La Direction générale de la santé (DGS) déclare dans un récent rapport être de plus en plus sollicitée par des personnes ayant des complications, aux séquelles parfois définitives, liées aux conséquences d’actes de médecine esthétique.

Le problème a deux origines :

– la première est que “certains actes n’ont pas été suffisamment éprouvés avant leur utilisation en routine”, en bref de nombreux produits censés remplacer le passage sous le bistouri sont inefficaces et en plus sont dangereux. On apprend que ces produits n’ont fait l’objet “d’aucune études cliniques préalables” alors qu’ils sont “présentés comme scientifiquement validées”. Les techniques et produits les plus controversés sont la mésothérapie, les injections pour ‘lipolyse’, les injections de produit de comblement. Et la liste n’est pas exhaustive.

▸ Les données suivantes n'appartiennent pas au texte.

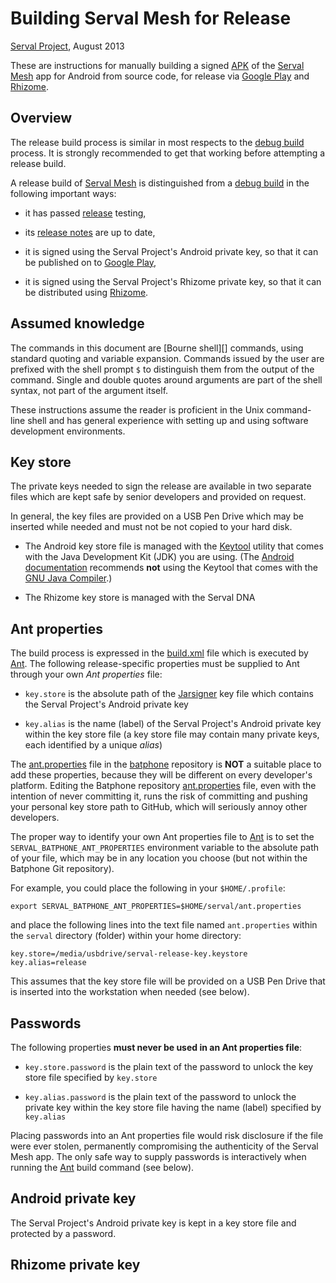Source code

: Building Serval Mesh for Release
================================
[Serval Project][], August 2013

These are instructions for manually building a signed [APK][] of the [Serval
Mesh][] app for Android from source code, for release via [Google Play][] and
[Rhizome][].

Overview
--------

The release build process is similar in most respects to the [debug build][]
process.  It is strongly recommended to get that working before attempting a
release build.

A release build of [Serval Mesh][] is distinguished from a [debug build][] in the
following important ways:

 * it has passed [release][] testing,

 * its [release notes][] are up to date,

 * it is signed using the Serval Project's Android private key, so that it can
   be published on to [Google Play][],

 * it is signed using the Serval Project's Rhizome private key, so that it can
   be distributed using [Rhizome][].

Assumed knowledge
-----------------

The commands in this document are [Bourne shell][] commands, using standard
quoting and variable expansion.  Commands issued by the user are prefixed with
the shell prompt `$` to distinguish them from the output of the command.
Single and double quotes around arguments are part of the shell syntax, not
part of the argument itself.

These instructions assume the reader is proficient in the Unix command-line
shell and has general experience with setting up and using software development
environments.

Key store
---------

The private keys needed to sign the release are available in two separate files
which are kept safe by senior developers and provided on request.

In general, the key files are provided on a USB Pen Drive which may be inserted
while needed and must not be not copied to your hard disk.

 * The Android key store file is managed with the [Keytool][] utility that
   comes with the Java Development Kit (JDK) you are using.  (The [Android
   documentation](http://developer.android.com/tools/publishing/app-signing.html)
   recommends **not** using the Keytool that comes with the [GNU Java
   Compiler][].)

 * The Rhizome key store is managed with the Serval DNA


Ant properties
--------------

The build process is expressed in the [build.xml][] file which is executed by
[Ant][].  The following release-specific properties must be supplied to Ant
through your own *Ant properties* file:

 * `key.store` is the absolute path of the [Jarsigner][] key file which
   contains the Serval Project's Android private key

 * `key.alias` is the name (label) of the Serval Project's Android private key
   within the key store file (a key store file may contain many private keys,
   each identified by a unique *alias*)

The [ant.properties][] file in the [batphone][] repository is **NOT** a
suitable place to add these properties, because they will be different on every
developer's platform.  Editing the Batphone repository [ant.properties][] file,
even with the intention of never committing it, runs the risk of committing and
pushing your personal key store path to GitHub, which will seriously annoy
other developers.

The proper way to identify your own Ant properties file to [Ant][] is to set
the `SERVAL_BATPHONE_ANT_PROPERTIES` environment variable to the absolute path
of your file, which may be in any location you choose (but not within the
Batphone Git repository).

For example, you could place the following in your `$HOME/.profile`:

    export SERVAL_BATPHONE_ANT_PROPERTIES=$HOME/serval/ant.properties

and place the following lines into the text file named `ant.properties` within
the `serval` directory (folder) within your home directory:

    key.store=/media/usbdrive/serval-release-key.keystore
    key.alias=release

This assumes that the key store file will be provided on a USB Pen Drive that
is inserted into the workstation when needed (see below).

Passwords
---------

The following properties **must never be used in an Ant properties file**:

 * `key.store.password` is the plain text of the password to unlock the key
   store file specified by `key.store`

 * `key.alias.password` is the plain text of the password to unlock the private
   key within the key store file having the name (label) specified by
   `key.alias`

Placing passwords into an Ant properties file would risk disclosure if the file
were ever stolen, permanently compromising the authenticity of the Serval Mesh
app.  The only safe way to supply passwords is interactively when running the
[Ant][] build command (see below).

Android private key
-------------------

The Serval Project's Android private key is kept in a key store file and
protected by a password.

Rhizome private key
-------------------


[Serval Project]: http://www.servalproject.org/
[Serval Mesh]: ../README.md
[APK]: http://en.wikipedia.org/wiki/APK_(file_format)
[Google Play]: https://play.google.com/store/apps/details?id=org.servalproject
[Rhizome]: http://developer.servalproject.org/dokuwiki/doku.php?id=content:tech:rhizome
[debug build]: ../INSTALL.md
[release]: http://developer.servalproject.org/dokuwiki/doku.php?id=content:servalmesh:release:main_page
[release notes]: ../CURRENT-RELEASE.md
[build.xml]: ../build.xml
[ant.properties]: ../ant.properties
[Ant]: http://ant.apache.org/
[Jarsigner]: http://docs.oracle.com/javase/6/docs/technotes/tools/windows/jarsigner.html
[Keytool]: http://docs.oracle.com/javase/6/docs/technotes/tools/windows/keytool.html
[batphone]: http://github.com/servalproject/batphone
[GNU Java Compiler]: http://gcc.gnu.org/java/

– la deuxième est que ces actes sont parfois réalisés par des professionnels non compétents ou dans des locaux inadaptés. Alors que l’on pourrait penser que seuls les chirurgiens plasticiens et les dermatologues sont autorisés à pratiquer ces actes, ce n’est en fait pas le cas dans la pratique. Autrement dit certains jouent encore aux apprentis sorciers, le spectre du Dr MAURE semble s’être estompé dans pas mal de mémoires…

On comprend mieux pourquoi la DGS souhaite améliorer la sécurité de ces pratiques qui, actuellement, ne sont pas encadrées…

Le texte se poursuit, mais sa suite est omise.